Check each line of the records below and collect those holding "remark".

*** Opening PROVIDED MATERIAL ***

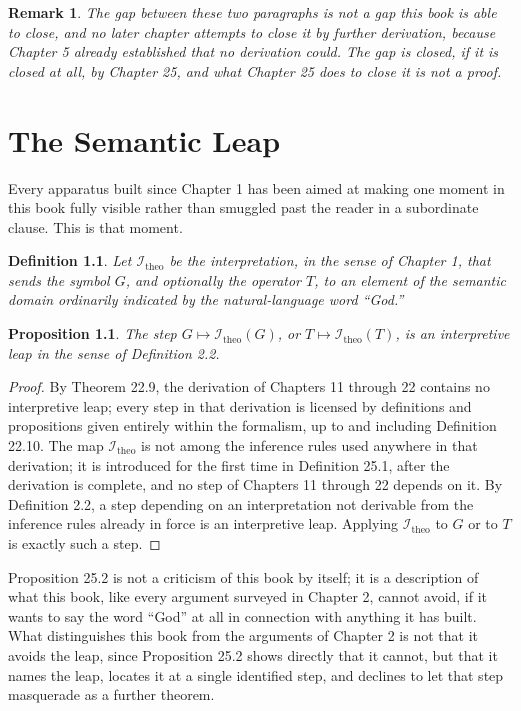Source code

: \documentclass[11pt]{book}
\newtheorem{definition}[theorem]{Definition}
\newtheorem{proposition}[theorem]{Proposition}
\newtheorem{remark}[theorem]{Remark}
\begin{document}
\begin{remark}
The gap between these two paragraphs is not a gap this book is able to close, and no later chapter attempts to close it by further derivation, because Chapter 5 already established that no derivation could. The gap is closed, if it is closed at all, by Chapter 25, and what Chapter 25 does to close it is not a proof.
\end{remark}

\chapter{The Semantic Leap}

Every apparatus built since Chapter 1 has been aimed at making one moment in this book fully visible rather than smuggled past the reader in a subordinate clause. This is that moment.

\begin{definition}
Let $\mathcal I_{\mathrm{theo}}$ be the interpretation, in the sense of Chapter 1, that sends the symbol $G$, and optionally the operator $T$, to an element of the semantic domain ordinarily indicated by the natural-language word ``God.''
\end{definition}

\begin{proposition}
The step $G \mapsto \mathcal I_{\mathrm{theo}}(G)$, or $T \mapsto \mathcal I_{\mathrm{theo}}(T)$, is an interpretive leap in the sense of Definition 2.2.
\end{proposition}

\begin{proof}
By Theorem 22.9, the derivation of Chapters 11 through 22 contains no interpretive leap; every step in that derivation is licensed by definitions and propositions given entirely within the formalism, up to and including Definition 22.10. The map $\mathcal I_{\mathrm{theo}}$ is not among the inference rules used anywhere in that derivation; it is introduced for the first time in Definition 25.1, after the derivation is complete, and no step of Chapters 11 through 22 depends on it. By Definition 2.2, a step depending on an interpretation not derivable from the inference rules already in force is an interpretive leap. Applying $\mathcal I_{\mathrm{theo}}$ to $G$ or to $T$ is exactly such a step.
\end{proof}

Proposition 25.2 is not a criticism of this book by itself; it is a description of what this book, like every argument surveyed in Chapter 2, cannot avoid, if it wants to say the word ``God'' at all in connection with anything it has built. What distinguishes this book from the arguments of Chapter 2 is not that it avoids the leap, since Proposition 25.2 shows directly that it cannot, but that it names the leap, locates it at a single identified step, and declines to let that step masquerade as a further theorem.
\end{document}
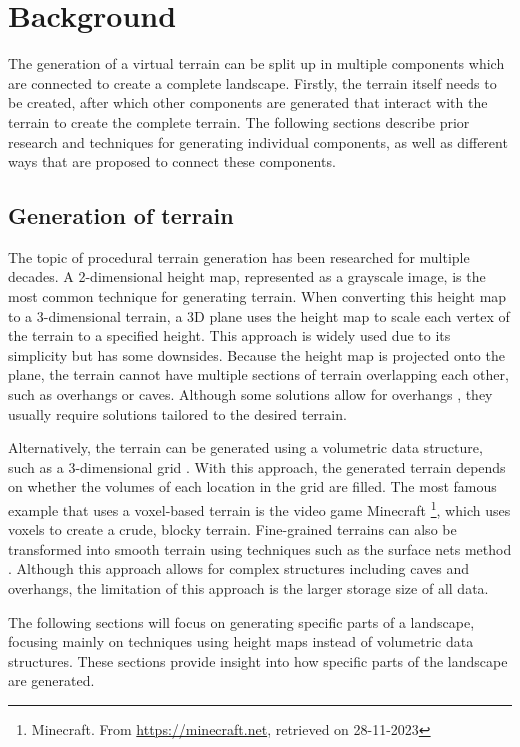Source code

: \section{Background}
The generation of a virtual terrain can be split up in multiple components which are connected to create a complete landscape. Firstly, the terrain itself needs to be created, after which other components are generated that interact with the terrain to create the complete terrain. The following sections describe prior research and techniques for generating individual components, as well as different ways that are proposed to connect these components.

\subsection{Generation of terrain}
The topic of procedural terrain generation has been researched for multiple decades. A 2-dimensional height map, represented as a grayscale image, is the most common technique for generating terrain. When converting this height map to a 3-dimensional terrain, a 3D plane uses the height map to scale each vertex of the terrain to a specified height. This approach is widely used due to its simplicity but has some downsides. Because the height map is projected onto the plane, the terrain cannot have multiple sections of terrain overlapping each other, such as overhangs or caves. Although some solutions allow for overhangs \cite{gamito_procedural_2003}, they usually require solutions tailored to the desired terrain.

Alternatively, the terrain can be generated using a volumetric data structure, such as a 3-dimensional grid \cite{dey_procedural_2018}. With this approach, the generated terrain depends on whether the volumes of each location in the grid are filled. The most famous example that uses a voxel-based terrain is the video game Minecraft \footnote{Minecraft. From \url{https://minecraft.net}, retrieved on 28-11-2023}, which uses voxels to create a crude, blocky terrain. Fine-grained terrains can also be transformed into smooth terrain using techniques such as the surface nets method \cite{gibson_constrained_1998}. Although this approach allows for complex structures including caves \cite{cui_voxel-based_2011} and overhangs, the limitation of this approach is the larger storage size of all data.

The following sections will focus on generating specific parts of a landscape, focusing mainly on techniques using height maps instead of volumetric data structures. These sections provide insight into how specific parts of the landscape are generated.

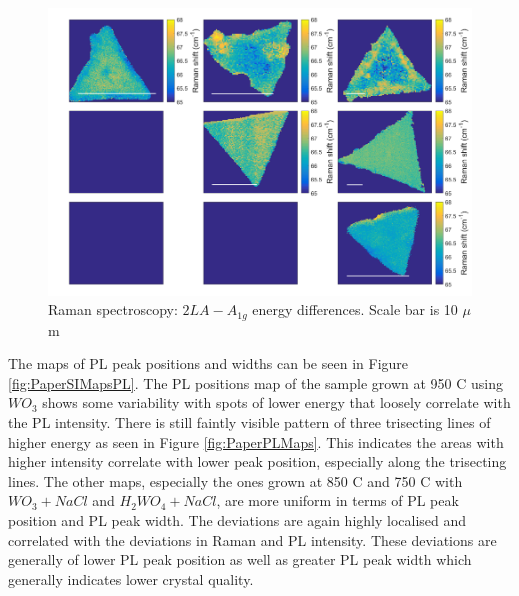\begin{figure}[h]
	\begin{center}
		\includegraphics[scale=0.3]{PaperSIMapsDifference.png}
		\caption{Raman spectroscopy: $2LA-A_{1g}$ energy differences. Scale bar is 10 $\mu$m}
		\label{fig:PaperSIMapsDifference}
	\end{center}
\end{figure}

The maps of PL peak positions and widths can be seen in Figure \ref{fig:PaperSIMapsPL}. The PL positions map of the sample grown at 950 {\degree}C using $WO_3$ shows some variability with spots of lower energy that loosely correlate with the PL intensity. There is still faintly visible pattern of three trisecting lines of higher energy as seen in Figure \ref{fig:PaperPLMaps}. This indicates the areas with higher intensity correlate with lower peak position, especially along the trisecting lines. The other maps, especially the ones grown at 850 {\degree}C and 750 {\degree}C with $WO_3 + NaCl$ and $H_2WO_4 + NaCl$, are more uniform in terms of PL peak position and PL peak width. The deviations are again highly localised and correlated with the deviations in Raman and PL intensity. These deviations are generally of lower PL peak position as well as greater PL peak width which generally indicates lower crystal quality.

*** Closing PROVIDED MATERIAL ***

→ **REPLY TO THE EXERCISE**
\newtheorem{remark}[theorem]{Remark}
\begin{remark}
\end{remark}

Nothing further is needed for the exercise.